Я обнял её, такую неповоротливую, неуклюжую, с огромным животом и бурыми пятнами на лице, — обнял и, натужно смеясь, произнёс:
— Донт уорри! Жизнь только начинается.
А потом, мучительно стыдясь своего синематографического порыва, сказал негромко:
— Прости. Я не смог сделать тебя счастливой…
— Дурак ты, Игорёшка!
Она сбросила с себя оцепенение, энергично поднялась и, нежно хлопнув меня кончиками пальцев по макушке, скомандовала:
— Пошли, сиротинушка. Нас ждут великие свершения.
Министерство здравоохранения располагалось возле станции метро «Белорусская». Мы наскоро перекусили в ближайшей «Пельменной», а потом, собравшись с духом, переступили, наконец, порог этой конторы.

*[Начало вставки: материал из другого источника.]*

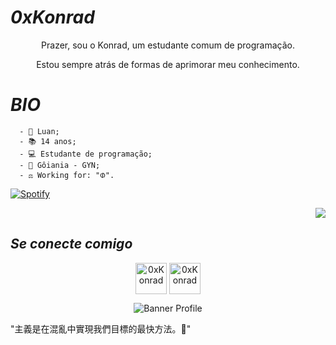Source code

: #                                                                    *0xKonrad* 

<p align="center"> Prazer, sou o Konrad, um estudante comum de programação.
</p>

<p align="center"> Estou sempre atrás de formas de aprimorar meu conhecimento.
  

#                                                                    *BIO*

      - 🍙 Luan;
      - 📚 14 anos;
      - 💻 Estudante de programação;
      - 🧪 Gôiania - GYN;
      - ⚖️ Working for: "ᱰ".

[![Spotify](https://now-playing-codestackr.vercel.app/api/spotify-playing)](https://open.spotify.com/user/tj80gwbjn63j8r5ph3zrzn8hc)
<p align="right"><img src="https://media.discordapp.net/attachments/794203525261033513/794591020281102346/3649cc35f88ca4223e6616daae2e9752.gif?width=432&height=243" /></a>

##                                                                      *Se conecte comigo*
 
<p align="center">
<a href="https://twitter.com/0xKonradRose" target="blank"><img align="center" src="https://media.discordapp.net/attachments/768926761844211753/792033471149244436/desconhecido.png?width=342&height=342" alt="0xKonrad" height="50" width="50" /></a>
<a href="https://instagram.com/m.s.swindler" target="blank"><img align="center" src="https://media.discordapp.net/attachments/768926761844211753/792033941666004992/desconhecido.png?width=225&height=225" alt="0xKonrad" height="50" width="50"</a>
</a>     
</p>

<p align="center"><img src="https://media.discordapp.net/attachments/768926761844211753/793945046557917225/loot.png?width=1152&height=384" alt="Banner Profile"/></p>

"主義是在混亂中實現我們目標的最快方法。🖤" 
<p align="center">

В коридорах сновали чиновники. У стен жались просители. Были это всё больше такие же, как мы, молодые люди. На их лицах, как в зеркале, легко угадывались бесспорные симптомы наших собственных невзгод. К министру или к его заму попасть не удалось. Принял нас инспектор — кажется, эта должность называлась именно так. Молодой человек положительной внешности, с открытым лицом и геометрически выверенным подбородком, в костюме и галстуке, слушал нас внимательно и дружелюбно. Дружелюбие было его обязанностью. Я понял это быстро. Просьба, с которой мы обратились к этому Хулио Иглесиасу, была ему хорошо знакома. Мы просили, чтобы нам дали новое назначение, но теперь уже домой, на родину, в Донбасс.